Input for this task:

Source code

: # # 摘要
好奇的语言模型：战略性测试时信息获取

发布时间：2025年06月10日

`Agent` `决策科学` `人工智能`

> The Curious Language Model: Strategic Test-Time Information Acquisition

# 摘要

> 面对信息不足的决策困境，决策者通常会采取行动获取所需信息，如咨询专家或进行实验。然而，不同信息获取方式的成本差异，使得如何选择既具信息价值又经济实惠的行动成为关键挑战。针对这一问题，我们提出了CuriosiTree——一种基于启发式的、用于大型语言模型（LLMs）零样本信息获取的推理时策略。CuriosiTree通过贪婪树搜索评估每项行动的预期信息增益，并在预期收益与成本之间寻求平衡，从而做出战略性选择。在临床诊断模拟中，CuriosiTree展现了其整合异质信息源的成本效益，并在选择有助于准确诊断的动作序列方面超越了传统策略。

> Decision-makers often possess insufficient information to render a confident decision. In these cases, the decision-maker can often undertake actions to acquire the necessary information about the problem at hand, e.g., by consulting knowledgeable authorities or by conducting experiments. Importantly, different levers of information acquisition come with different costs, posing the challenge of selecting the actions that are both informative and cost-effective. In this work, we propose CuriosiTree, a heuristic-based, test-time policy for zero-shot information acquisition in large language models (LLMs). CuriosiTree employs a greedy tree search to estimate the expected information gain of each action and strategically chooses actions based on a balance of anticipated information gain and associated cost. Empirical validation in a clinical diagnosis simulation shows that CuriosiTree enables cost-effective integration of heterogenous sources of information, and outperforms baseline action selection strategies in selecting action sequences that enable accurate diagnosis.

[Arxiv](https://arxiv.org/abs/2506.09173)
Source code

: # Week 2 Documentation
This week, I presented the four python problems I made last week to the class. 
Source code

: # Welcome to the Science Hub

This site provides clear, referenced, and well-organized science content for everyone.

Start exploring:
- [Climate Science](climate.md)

What is required: The required output is every line of the entries, starting at the one that contains "Week 2 Documentation" and ending at the last, copied exactly.

Reply to the task:
: # Week 2 Documentation
This week, I presented the four python problems I made last week to the class. 
Source code

: # Welcome to the Science Hub

This site provides clear, referenced, and well-organized science content for everyone.

Start exploring:
- [Climate Science](climate.md)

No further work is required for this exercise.